Commonwealth of Kentucky Court of Appeals
Nov 30, 2018
NO. 2016-CA-001857-MR (Ky. Ct. App. Nov. 30, 2018)

Opinion

NO. 2016-CA-001857-MR

11-30-2018

DEMETRIET ALEXANDER ROSE APPELLANT v. COMMONWEALTH OF KENTUCKY APPELLEE

BRIEFS FOR APPELLANT: Karen Shuff Maurer Assistant Public Advocate Department of Public Advocacy Frankfort, Kentucky BRIEF FOR APPELLEE: Andy Beshear Attorney General of Kentucky Thomas A. Van De Rostyne Assistant Attorney General Frankfort Kentucky


NOT TO BE PUBLISHED APPEAL FROM UNION CIRCUIT COURT
HONORABLE C. RENE' WILLIAMS, JUDGE
ACTION NO. 15-CR-00150 OPINION
AFFIRMING

** ** ** ** **

BEFORE: DIXON, D. LAMBERT AND SMALLWOOD, JUDGES. SMALLWOOD, JUDGE: Demetriet Rose appeals from the convictions of sexual abuse in the first degree and being a persistent felony offender in the first degree. Appellant's arguments on appeal are that there was a violation of Kentucky Rule of Evidence (KRE) 615, the separation of witnesses rule, and that improper statements were made during the Commonwealth's closing argument. We find no error and affirm.
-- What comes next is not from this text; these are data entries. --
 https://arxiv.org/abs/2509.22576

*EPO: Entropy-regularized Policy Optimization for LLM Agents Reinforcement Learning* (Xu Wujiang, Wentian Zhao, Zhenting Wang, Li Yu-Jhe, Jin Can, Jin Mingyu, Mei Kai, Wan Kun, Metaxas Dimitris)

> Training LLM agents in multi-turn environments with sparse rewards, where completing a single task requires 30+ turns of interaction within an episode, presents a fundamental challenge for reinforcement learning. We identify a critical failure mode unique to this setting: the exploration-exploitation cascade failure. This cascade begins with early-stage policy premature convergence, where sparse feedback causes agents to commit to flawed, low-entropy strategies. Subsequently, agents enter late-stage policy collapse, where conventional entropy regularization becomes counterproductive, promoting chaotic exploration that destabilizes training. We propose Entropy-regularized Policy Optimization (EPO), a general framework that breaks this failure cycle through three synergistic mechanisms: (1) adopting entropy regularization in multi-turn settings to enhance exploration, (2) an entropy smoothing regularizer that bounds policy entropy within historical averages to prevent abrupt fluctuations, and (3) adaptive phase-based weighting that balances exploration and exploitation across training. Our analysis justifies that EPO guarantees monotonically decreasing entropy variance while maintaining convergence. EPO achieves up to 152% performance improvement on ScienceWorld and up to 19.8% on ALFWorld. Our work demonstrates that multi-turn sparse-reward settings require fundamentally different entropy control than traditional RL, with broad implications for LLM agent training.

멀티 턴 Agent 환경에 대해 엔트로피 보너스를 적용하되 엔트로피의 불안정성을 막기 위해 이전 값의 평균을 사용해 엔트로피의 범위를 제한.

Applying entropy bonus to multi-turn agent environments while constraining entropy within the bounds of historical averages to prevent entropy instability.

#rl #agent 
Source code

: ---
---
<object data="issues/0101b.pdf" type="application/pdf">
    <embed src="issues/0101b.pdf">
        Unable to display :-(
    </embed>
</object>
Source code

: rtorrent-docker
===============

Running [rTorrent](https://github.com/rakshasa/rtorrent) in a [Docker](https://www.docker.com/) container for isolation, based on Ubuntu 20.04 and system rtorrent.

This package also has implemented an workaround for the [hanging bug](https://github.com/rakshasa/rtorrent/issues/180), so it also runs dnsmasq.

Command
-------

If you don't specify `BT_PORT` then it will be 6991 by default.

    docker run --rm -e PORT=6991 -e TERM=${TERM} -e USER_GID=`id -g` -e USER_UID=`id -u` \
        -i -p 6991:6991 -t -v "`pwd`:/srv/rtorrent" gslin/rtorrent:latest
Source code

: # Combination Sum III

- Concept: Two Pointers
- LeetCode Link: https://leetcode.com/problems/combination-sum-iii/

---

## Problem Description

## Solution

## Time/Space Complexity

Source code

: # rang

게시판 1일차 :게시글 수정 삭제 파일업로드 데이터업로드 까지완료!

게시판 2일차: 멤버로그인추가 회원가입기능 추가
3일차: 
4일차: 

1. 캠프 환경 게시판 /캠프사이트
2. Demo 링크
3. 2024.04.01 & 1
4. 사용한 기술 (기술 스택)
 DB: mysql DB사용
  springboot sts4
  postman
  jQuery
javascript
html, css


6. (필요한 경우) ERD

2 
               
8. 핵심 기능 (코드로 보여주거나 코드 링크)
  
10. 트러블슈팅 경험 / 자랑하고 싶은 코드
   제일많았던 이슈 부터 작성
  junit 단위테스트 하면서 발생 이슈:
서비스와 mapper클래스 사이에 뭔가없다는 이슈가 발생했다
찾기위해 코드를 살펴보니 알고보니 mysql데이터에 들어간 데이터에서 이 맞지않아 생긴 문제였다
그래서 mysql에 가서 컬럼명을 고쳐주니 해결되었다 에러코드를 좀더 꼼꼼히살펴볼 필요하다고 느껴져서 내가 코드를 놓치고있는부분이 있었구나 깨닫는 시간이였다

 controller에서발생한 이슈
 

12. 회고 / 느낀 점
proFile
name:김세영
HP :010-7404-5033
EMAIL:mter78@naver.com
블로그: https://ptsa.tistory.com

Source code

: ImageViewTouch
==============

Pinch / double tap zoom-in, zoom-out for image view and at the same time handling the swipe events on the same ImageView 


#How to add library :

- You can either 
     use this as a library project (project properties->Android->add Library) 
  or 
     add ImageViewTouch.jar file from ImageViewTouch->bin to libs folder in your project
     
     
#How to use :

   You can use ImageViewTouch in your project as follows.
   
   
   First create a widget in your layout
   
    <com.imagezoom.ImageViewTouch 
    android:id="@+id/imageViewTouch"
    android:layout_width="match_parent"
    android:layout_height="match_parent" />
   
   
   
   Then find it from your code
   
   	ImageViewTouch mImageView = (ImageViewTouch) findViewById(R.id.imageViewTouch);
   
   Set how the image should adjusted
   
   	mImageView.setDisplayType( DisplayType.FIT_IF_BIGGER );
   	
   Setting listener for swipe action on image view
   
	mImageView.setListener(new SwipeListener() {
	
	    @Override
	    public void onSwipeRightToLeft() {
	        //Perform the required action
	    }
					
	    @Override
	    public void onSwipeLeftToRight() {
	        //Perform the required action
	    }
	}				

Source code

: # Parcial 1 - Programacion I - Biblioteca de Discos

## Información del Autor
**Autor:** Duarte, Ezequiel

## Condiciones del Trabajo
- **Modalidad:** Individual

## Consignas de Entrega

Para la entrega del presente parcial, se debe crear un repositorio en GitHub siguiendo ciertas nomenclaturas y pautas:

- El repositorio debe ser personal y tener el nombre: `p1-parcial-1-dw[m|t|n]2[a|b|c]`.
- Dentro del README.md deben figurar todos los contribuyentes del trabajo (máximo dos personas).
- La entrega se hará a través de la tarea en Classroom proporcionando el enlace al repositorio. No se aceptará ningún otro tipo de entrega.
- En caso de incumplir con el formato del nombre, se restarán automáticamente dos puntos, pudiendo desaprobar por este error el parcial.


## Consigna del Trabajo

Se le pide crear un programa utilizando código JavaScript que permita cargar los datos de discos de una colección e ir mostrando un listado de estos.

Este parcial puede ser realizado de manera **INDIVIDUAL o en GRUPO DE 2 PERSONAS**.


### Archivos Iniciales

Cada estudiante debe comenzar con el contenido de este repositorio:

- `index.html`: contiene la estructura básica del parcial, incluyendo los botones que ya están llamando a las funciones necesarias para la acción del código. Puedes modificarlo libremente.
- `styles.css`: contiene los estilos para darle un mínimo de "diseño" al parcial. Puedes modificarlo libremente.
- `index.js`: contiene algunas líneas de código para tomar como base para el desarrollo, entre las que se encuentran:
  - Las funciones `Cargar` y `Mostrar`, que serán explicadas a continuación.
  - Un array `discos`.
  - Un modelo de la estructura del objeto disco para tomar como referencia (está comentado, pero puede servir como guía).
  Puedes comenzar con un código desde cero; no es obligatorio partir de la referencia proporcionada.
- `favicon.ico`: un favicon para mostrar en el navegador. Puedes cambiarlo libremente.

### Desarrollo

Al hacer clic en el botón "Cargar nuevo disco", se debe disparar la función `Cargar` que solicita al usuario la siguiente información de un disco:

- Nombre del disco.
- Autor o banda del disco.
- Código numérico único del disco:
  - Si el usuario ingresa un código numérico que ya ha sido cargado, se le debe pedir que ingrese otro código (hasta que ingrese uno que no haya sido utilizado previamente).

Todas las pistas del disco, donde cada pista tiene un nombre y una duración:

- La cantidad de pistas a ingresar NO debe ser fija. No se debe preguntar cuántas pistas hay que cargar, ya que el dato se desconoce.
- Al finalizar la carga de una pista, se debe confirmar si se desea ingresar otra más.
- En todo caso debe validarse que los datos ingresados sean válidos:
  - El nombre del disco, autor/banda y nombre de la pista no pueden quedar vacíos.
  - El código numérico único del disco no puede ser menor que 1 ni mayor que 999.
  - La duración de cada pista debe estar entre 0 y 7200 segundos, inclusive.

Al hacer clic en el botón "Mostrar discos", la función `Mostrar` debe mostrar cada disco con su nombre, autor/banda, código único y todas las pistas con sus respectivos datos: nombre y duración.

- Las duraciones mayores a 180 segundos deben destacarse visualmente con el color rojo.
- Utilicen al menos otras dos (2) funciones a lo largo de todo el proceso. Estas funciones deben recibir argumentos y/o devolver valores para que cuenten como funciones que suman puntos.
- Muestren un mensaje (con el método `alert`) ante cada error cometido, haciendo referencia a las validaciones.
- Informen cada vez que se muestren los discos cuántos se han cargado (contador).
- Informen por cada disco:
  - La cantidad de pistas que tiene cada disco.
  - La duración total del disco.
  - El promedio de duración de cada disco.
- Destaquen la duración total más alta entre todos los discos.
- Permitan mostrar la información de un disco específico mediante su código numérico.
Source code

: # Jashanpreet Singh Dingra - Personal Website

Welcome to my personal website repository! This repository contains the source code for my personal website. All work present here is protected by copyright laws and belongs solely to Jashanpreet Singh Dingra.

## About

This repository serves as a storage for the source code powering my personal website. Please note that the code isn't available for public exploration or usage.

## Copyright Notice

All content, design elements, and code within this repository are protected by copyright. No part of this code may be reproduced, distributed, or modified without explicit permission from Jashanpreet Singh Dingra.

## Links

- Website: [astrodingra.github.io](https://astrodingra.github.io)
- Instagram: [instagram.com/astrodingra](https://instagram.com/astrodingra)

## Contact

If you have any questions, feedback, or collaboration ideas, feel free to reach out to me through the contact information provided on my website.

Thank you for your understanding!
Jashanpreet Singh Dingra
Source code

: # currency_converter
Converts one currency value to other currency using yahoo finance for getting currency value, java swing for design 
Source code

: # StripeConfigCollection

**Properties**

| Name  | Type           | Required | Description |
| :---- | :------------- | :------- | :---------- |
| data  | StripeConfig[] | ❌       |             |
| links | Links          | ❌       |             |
Appellant was tried by a jury and found guilty of one count of sexual abuse in the first degree, victim under 12, and of being a persistent felony offender in the first degree. He was then sentenced to 15-years' imprisonment.

Appellant's first argument on appeal is that there was a violation of KRE 615 which requires a new trial. KRE 615 states:

At the request of a party the court shall order witnesses excluded so that they cannot hear the testimony of other witnesses and it may make the order on its own motion. This rule does not authorize exclusion of:
(1) A party who is a natural person;
(2) An officer or employee of a party which is not a natural person designated as its representative by its attorney; or
(3) A person whose presence is shown by a party to be essential to the presentation of the party's cause.
Prior to trial, this rule was invoked. Three of the witnesses were segregated in the trial judge's office: Gloria Royster and Dr. Jennifer Lisles were waiting to testify and Rhonda Welch was being made available for recall. Unbeknownst to the parties and the court, while the witnesses for the Commonwealth were testifying, a television in the judge's office was transmitting, both visually and audibly, the court proceedings.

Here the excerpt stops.